Directions.
Check every line of the data below for the string "DoxyCompactItemize", and copy the ones that hold it.

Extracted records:

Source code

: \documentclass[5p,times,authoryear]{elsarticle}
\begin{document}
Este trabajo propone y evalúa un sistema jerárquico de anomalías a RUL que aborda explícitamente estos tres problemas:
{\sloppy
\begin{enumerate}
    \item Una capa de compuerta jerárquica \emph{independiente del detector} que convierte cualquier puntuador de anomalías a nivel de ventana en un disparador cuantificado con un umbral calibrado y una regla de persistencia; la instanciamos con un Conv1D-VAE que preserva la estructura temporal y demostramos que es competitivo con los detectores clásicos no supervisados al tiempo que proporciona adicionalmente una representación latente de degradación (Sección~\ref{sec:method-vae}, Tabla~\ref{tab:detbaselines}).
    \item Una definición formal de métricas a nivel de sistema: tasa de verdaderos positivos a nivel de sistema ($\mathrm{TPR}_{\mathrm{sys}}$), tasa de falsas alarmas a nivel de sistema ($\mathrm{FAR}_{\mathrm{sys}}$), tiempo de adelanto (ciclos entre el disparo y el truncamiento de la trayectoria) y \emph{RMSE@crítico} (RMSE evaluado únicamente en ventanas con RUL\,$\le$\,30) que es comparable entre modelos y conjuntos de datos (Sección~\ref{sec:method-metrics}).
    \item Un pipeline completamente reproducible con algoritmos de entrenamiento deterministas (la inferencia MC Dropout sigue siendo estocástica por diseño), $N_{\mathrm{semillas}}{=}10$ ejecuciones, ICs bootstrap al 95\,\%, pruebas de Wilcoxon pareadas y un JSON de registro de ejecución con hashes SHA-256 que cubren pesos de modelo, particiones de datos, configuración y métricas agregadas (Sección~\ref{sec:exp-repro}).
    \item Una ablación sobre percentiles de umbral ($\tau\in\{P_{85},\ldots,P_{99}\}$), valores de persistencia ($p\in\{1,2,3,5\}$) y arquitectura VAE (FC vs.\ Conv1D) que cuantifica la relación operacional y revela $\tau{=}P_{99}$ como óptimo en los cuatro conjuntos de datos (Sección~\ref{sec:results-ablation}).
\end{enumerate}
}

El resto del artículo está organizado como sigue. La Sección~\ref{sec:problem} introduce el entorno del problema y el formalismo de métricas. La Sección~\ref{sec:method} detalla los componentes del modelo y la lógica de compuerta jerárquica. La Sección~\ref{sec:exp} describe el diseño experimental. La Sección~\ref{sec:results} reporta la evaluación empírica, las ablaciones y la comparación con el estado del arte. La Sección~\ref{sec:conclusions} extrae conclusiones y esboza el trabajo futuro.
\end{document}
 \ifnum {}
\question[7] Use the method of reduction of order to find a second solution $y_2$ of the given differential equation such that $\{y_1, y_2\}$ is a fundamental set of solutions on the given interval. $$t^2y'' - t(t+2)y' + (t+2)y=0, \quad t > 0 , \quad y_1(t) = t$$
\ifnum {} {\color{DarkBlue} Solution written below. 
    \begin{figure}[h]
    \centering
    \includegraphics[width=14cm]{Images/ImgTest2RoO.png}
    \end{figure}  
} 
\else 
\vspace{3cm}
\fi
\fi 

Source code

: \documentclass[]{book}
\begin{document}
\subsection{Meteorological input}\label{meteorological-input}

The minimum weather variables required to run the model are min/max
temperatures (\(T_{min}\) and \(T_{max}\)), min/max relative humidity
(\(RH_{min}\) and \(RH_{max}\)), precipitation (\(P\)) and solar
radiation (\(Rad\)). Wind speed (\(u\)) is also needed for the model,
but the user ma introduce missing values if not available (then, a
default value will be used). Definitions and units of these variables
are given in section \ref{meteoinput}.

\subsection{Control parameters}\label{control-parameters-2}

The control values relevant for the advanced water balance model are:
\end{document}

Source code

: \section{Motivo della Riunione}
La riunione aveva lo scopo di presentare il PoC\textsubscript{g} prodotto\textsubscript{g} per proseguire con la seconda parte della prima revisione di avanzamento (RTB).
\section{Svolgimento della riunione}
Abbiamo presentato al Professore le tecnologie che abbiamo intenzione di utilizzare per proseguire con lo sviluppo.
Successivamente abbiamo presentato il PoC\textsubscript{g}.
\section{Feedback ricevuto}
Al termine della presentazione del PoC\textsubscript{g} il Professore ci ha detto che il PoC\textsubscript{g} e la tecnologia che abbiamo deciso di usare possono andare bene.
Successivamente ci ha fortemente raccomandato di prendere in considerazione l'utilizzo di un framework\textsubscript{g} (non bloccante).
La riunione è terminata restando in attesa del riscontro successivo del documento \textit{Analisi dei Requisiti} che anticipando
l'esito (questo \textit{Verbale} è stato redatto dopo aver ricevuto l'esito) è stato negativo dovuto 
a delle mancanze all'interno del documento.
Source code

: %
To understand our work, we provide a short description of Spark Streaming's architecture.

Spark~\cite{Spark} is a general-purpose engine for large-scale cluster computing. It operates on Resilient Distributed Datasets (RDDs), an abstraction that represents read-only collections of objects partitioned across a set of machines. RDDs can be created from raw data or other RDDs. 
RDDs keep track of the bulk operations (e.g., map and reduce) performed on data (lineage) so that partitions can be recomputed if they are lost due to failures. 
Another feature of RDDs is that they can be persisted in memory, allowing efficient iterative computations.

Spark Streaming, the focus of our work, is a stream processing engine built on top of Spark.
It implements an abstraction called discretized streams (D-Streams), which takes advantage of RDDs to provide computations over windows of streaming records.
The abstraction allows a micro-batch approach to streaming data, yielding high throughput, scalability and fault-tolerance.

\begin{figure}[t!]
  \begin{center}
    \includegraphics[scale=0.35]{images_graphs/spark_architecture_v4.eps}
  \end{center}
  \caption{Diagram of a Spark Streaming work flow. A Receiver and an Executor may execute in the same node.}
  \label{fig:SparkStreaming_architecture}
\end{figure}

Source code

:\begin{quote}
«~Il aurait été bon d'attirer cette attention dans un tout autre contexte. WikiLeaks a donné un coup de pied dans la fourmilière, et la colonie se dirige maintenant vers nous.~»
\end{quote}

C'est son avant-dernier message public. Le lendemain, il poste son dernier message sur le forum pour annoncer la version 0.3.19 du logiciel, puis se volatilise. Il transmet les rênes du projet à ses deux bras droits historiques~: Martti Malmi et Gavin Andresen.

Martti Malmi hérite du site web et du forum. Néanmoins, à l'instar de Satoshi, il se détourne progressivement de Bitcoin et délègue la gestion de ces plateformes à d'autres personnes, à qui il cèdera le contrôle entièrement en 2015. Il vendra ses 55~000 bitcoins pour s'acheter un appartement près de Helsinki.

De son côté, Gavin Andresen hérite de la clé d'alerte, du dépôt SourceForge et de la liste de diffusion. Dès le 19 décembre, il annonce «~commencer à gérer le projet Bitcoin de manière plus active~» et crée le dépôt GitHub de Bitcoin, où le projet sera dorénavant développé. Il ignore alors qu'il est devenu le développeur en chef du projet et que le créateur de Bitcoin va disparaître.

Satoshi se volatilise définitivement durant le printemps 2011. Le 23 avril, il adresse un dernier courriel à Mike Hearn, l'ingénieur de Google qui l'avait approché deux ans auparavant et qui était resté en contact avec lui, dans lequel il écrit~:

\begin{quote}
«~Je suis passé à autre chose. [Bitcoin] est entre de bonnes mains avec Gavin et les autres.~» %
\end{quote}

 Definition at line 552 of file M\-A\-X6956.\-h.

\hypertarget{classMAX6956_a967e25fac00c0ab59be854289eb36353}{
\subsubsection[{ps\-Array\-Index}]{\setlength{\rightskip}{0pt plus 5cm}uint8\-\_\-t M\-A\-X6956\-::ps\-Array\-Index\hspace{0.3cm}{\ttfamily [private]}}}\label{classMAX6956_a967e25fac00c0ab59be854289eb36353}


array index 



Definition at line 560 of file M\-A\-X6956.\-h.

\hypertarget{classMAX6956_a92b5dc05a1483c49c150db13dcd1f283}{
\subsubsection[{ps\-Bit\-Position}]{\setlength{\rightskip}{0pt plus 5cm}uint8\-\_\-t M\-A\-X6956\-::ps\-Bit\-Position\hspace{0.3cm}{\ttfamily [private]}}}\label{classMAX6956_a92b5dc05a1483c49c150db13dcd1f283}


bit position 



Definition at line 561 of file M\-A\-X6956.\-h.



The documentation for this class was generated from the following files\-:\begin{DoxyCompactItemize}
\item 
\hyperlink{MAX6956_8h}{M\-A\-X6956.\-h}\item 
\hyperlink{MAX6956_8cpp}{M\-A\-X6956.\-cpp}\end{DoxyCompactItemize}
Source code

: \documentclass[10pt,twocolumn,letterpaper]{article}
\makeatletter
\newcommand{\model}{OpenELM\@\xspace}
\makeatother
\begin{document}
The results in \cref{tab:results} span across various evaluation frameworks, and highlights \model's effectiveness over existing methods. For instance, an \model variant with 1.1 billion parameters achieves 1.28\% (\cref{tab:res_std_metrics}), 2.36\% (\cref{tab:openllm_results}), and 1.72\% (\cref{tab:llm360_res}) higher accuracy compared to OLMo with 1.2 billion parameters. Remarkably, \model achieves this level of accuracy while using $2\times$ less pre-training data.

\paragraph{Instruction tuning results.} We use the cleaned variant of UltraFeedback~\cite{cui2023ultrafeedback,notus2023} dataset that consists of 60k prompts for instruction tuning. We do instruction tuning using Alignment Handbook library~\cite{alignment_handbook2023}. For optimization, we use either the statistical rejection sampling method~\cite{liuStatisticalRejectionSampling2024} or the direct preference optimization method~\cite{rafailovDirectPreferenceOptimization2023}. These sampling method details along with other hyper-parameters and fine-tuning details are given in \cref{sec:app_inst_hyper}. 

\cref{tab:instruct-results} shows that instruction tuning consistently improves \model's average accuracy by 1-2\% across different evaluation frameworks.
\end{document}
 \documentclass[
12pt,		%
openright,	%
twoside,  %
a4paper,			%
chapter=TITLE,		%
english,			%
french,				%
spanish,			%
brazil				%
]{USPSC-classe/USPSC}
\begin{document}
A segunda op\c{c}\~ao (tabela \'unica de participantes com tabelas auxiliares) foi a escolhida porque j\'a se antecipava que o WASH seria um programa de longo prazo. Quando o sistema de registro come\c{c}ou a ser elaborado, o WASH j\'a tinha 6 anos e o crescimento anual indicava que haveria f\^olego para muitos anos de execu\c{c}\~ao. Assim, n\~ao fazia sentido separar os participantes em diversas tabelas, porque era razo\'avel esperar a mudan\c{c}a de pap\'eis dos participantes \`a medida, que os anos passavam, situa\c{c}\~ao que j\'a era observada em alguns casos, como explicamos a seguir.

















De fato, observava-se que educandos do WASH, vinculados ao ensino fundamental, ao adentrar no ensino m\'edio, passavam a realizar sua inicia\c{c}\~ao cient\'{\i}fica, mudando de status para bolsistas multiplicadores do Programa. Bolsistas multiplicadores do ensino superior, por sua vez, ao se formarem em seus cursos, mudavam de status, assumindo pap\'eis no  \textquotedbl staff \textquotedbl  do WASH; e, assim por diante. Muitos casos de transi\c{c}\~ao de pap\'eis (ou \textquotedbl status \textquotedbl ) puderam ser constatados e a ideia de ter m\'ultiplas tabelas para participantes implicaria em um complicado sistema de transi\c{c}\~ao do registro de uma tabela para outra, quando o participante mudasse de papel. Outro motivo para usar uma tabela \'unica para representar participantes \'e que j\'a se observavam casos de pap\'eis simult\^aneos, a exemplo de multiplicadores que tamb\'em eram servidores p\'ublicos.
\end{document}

Answer box.
The documentation for this class was generated from the following files\-:\begin{DoxyCompactItemize}
\hyperlink{MAX6956_8cpp}{M\-A\-X6956.\-cpp}\end{DoxyCompactItemize}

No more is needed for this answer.